REQUIRED ACTION:
Using the records below, give again exactly the lines from the line that contains "[32.3%][r=84KiB/s,w=124KiB/s][r=21,w=31 IOPS]" through the line that contains "READ: bw=131MiB/s (137MB/s), 131MiB/s-131MiB/s", both ends included, and only those.

INFORMATION SHOWN: Begin

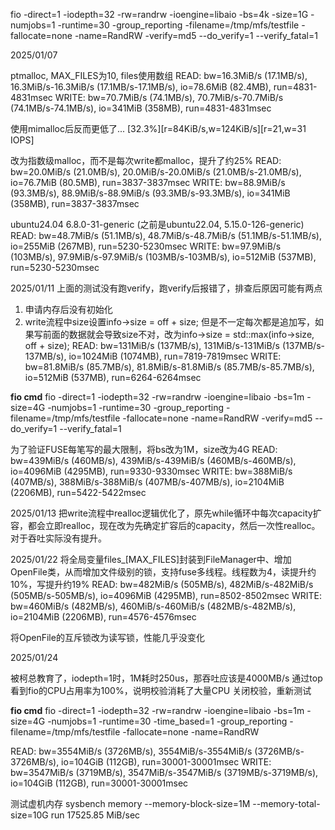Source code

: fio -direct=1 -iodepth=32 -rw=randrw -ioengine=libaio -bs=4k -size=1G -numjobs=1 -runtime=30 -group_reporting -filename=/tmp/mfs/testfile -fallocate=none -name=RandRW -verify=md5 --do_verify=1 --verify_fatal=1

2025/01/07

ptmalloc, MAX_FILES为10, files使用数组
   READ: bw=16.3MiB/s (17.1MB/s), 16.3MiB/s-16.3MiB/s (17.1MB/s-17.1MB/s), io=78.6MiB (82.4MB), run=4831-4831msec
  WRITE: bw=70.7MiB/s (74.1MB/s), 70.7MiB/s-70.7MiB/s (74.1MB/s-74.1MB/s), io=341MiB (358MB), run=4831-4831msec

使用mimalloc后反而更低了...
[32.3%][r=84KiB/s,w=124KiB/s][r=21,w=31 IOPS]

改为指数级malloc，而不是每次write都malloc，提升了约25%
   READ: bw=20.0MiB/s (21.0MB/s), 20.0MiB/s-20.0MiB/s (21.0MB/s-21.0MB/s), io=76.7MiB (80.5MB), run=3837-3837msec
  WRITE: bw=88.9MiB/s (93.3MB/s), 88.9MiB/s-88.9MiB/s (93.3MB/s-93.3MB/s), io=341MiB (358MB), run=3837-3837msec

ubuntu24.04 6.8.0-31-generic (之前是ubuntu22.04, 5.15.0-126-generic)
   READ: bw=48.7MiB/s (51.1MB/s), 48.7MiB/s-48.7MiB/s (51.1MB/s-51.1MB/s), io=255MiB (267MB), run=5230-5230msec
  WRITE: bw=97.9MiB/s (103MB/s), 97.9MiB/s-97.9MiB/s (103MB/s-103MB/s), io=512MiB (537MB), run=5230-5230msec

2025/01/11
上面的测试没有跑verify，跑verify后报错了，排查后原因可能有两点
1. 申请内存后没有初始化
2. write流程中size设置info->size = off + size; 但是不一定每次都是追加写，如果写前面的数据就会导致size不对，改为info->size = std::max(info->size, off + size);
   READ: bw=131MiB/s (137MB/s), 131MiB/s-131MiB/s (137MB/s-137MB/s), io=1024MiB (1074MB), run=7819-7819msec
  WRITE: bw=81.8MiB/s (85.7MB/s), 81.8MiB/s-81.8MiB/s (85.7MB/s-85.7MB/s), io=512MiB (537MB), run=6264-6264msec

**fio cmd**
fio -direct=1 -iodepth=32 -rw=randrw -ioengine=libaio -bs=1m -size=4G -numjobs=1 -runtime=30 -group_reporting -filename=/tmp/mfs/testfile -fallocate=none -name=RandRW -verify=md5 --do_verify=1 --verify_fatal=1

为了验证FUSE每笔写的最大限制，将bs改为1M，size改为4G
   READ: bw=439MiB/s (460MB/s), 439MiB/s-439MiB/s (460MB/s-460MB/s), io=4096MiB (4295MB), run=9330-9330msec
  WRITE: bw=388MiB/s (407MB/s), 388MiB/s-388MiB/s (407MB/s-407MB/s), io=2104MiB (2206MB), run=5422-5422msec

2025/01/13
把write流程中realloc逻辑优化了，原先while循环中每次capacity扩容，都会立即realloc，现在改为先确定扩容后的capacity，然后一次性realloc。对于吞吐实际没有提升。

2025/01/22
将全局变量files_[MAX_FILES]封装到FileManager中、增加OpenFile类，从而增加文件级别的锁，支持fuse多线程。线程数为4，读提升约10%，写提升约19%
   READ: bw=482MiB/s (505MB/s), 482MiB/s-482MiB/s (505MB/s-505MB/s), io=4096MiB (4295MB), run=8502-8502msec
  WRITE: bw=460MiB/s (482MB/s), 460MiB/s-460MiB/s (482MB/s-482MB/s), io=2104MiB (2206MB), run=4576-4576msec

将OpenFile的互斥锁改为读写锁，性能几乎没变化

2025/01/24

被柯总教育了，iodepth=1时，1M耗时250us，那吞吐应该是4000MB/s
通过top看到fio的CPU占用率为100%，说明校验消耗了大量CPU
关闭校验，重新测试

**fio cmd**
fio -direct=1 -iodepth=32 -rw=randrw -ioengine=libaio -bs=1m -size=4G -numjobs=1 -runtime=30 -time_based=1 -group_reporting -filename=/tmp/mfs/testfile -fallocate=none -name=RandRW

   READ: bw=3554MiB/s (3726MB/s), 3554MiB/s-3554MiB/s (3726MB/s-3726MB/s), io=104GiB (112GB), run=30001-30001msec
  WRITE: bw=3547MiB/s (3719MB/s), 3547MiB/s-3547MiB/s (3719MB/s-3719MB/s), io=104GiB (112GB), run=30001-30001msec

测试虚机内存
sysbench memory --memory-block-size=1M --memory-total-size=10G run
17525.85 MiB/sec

INFORMATION SHOWN: End
INFORMATION SHOWN: Begin

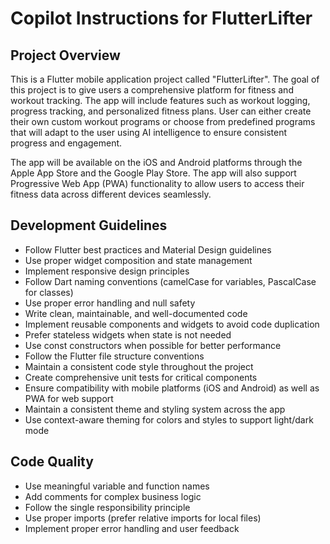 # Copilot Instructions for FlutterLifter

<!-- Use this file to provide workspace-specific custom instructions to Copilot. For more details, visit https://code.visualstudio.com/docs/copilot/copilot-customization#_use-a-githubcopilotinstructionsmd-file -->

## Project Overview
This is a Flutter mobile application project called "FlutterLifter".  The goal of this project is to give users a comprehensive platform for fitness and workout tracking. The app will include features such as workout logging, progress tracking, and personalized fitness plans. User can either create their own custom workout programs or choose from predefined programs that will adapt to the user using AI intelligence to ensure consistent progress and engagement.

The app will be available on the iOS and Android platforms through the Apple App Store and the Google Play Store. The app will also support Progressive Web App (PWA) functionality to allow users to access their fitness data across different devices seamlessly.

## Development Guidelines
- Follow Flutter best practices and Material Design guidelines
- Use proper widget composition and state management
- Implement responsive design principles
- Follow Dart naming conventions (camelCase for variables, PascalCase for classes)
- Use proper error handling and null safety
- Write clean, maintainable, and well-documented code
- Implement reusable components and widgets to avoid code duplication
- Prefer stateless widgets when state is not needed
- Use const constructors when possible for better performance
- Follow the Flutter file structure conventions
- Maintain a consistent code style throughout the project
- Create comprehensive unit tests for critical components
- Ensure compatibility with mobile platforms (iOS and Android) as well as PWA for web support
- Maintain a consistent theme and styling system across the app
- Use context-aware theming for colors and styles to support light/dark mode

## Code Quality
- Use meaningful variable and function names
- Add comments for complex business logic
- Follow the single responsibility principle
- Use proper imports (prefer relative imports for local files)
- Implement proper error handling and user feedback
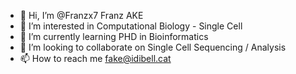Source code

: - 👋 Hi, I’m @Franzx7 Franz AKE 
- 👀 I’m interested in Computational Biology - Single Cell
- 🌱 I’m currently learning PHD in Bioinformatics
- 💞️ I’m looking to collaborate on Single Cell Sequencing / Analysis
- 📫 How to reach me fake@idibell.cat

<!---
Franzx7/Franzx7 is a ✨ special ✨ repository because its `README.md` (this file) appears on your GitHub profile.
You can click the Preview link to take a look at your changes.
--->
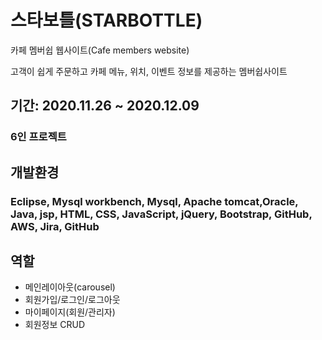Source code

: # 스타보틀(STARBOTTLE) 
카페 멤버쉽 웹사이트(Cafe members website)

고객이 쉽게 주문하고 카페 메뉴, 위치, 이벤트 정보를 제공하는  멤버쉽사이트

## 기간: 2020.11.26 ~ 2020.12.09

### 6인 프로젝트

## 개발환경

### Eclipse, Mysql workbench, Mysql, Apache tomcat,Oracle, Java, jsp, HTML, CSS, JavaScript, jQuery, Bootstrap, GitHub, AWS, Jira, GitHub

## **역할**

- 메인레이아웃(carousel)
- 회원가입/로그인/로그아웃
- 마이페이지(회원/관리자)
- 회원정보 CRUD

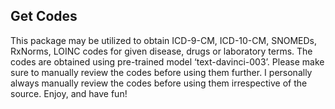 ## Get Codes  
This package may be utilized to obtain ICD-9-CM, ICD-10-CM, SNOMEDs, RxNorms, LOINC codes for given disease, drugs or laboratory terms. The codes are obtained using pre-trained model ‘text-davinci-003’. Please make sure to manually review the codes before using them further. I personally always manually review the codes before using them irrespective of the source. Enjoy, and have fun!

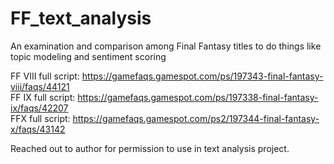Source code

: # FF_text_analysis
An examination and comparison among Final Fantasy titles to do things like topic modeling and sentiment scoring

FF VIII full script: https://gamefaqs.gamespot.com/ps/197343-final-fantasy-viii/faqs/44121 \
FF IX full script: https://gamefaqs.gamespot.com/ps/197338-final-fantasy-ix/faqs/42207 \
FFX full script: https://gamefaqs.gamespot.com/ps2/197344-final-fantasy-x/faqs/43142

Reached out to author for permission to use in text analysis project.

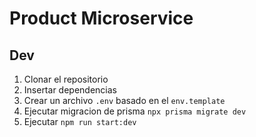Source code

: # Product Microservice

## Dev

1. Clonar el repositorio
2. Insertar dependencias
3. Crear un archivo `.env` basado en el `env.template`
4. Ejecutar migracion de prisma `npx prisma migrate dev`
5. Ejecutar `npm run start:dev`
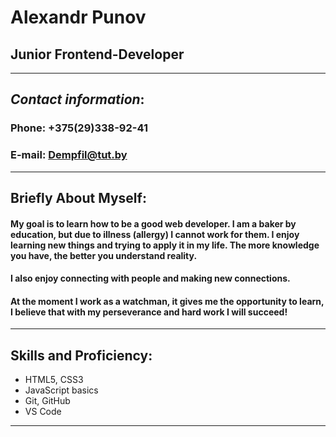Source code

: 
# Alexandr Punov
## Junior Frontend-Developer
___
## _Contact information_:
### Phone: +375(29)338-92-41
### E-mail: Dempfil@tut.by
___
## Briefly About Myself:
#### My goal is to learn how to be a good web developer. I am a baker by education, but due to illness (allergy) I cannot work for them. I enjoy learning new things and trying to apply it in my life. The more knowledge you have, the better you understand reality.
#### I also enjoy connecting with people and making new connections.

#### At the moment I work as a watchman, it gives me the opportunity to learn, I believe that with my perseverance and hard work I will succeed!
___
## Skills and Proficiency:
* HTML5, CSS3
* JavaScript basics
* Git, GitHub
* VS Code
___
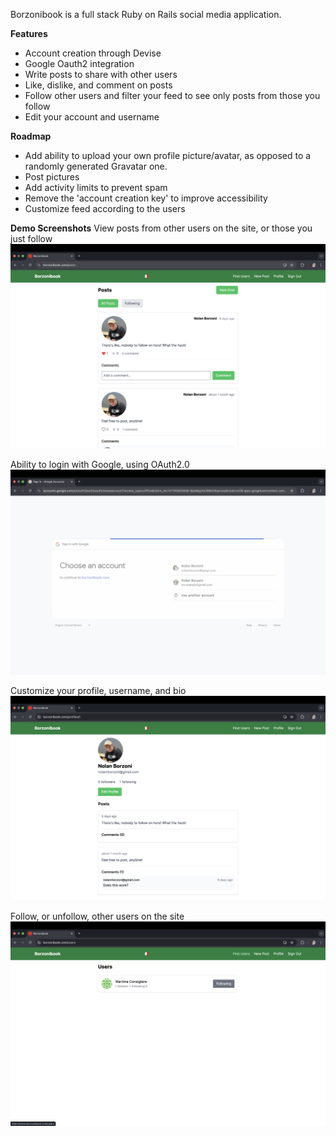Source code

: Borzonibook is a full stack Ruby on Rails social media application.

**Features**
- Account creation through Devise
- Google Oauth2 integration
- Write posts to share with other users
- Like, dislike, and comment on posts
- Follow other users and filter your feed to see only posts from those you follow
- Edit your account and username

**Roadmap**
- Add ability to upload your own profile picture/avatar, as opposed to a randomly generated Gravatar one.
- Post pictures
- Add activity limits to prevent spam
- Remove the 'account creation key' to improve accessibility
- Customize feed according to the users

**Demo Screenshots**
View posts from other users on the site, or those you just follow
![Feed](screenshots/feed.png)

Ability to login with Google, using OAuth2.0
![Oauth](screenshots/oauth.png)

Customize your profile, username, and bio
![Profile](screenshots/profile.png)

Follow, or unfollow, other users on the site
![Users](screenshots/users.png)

INFORMATION SHOWN: End
INFORMATION SHOWN: Begin

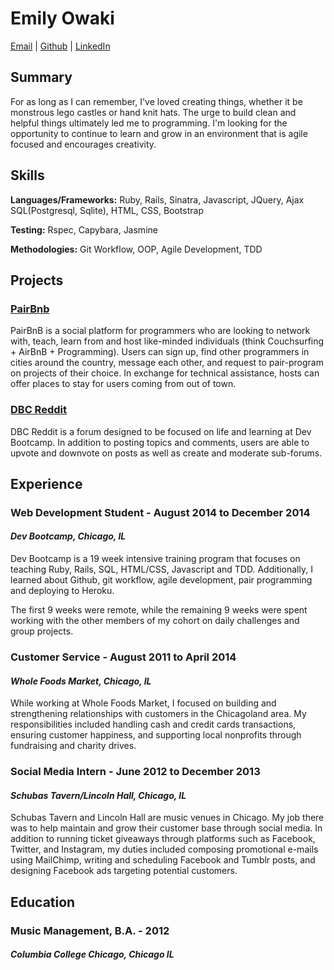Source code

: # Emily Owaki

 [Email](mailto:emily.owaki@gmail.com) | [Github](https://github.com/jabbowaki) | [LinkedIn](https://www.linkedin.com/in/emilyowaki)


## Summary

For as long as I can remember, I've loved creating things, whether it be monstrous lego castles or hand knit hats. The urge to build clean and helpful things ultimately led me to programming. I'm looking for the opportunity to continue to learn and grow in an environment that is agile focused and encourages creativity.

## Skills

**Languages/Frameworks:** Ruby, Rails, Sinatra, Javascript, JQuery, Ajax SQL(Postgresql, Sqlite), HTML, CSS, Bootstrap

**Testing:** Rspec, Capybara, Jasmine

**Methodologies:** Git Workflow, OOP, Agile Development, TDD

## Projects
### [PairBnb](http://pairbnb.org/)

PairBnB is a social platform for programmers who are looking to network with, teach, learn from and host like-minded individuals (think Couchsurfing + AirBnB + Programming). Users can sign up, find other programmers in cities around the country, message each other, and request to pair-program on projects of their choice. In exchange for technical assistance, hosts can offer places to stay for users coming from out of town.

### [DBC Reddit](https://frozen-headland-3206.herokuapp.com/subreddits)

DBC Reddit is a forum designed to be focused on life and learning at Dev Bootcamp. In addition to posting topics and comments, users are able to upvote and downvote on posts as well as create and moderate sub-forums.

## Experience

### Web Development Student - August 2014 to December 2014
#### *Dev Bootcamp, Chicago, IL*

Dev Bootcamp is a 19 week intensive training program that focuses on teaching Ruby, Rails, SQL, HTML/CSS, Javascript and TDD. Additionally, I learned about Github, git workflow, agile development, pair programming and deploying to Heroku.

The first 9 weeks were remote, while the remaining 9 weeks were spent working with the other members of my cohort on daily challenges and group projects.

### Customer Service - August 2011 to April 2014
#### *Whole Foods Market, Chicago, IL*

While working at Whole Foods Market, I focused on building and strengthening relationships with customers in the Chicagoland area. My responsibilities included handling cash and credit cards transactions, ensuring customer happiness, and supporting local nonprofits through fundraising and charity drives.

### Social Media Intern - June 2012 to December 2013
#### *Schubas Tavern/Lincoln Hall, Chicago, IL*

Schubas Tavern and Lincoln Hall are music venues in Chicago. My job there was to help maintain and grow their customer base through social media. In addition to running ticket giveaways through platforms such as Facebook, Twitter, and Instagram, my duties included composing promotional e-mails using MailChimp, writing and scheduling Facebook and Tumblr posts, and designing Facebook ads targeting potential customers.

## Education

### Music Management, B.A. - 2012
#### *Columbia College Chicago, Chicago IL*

INFORMATION SHOWN: End

OUTPUT OF THE TASK:
[32.3%][r=84KiB/s,w=124KiB/s][r=21,w=31 IOPS]

改为指数级malloc，而不是每次write都malloc，提升了约25%
   READ: bw=20.0MiB/s (21.0MB/s), 20.0MiB/s-20.0MiB/s (21.0MB/s-21.0MB/s), io=76.7MiB (80.5MB), run=3837-3837msec
  WRITE: bw=88.9MiB/s (93.3MB/s), 88.9MiB/s-88.9MiB/s (93.3MB/s-93.3MB/s), io=341MiB (358MB), run=3837-3837msec

ubuntu24.04 6.8.0-31-generic (之前是ubuntu22.04, 5.15.0-126-generic)
   READ: bw=48.7MiB/s (51.1MB/s), 48.7MiB/s-48.7MiB/s (51.1MB/s-51.1MB/s), io=255MiB (267MB), run=5230-5230msec
  WRITE: bw=97.9MiB/s (103MB/s), 97.9MiB/s-97.9MiB/s (103MB/s-103MB/s), io=512MiB (537MB), run=5230-5230msec

2025/01/11
上面的测试没有跑verify，跑verify后报错了，排查后原因可能有两点
1. 申请内存后没有初始化
2. write流程中size设置info->size = off + size; 但是不一定每次都是追加写，如果写前面的数据就会导致size不对，改为info->size = std::max(info->size, off + size);
   READ: bw=131MiB/s (137MB/s), 131MiB/s-131MiB/s (137MB/s-137MB/s), io=1024MiB (1074MB), run=7819-7819msec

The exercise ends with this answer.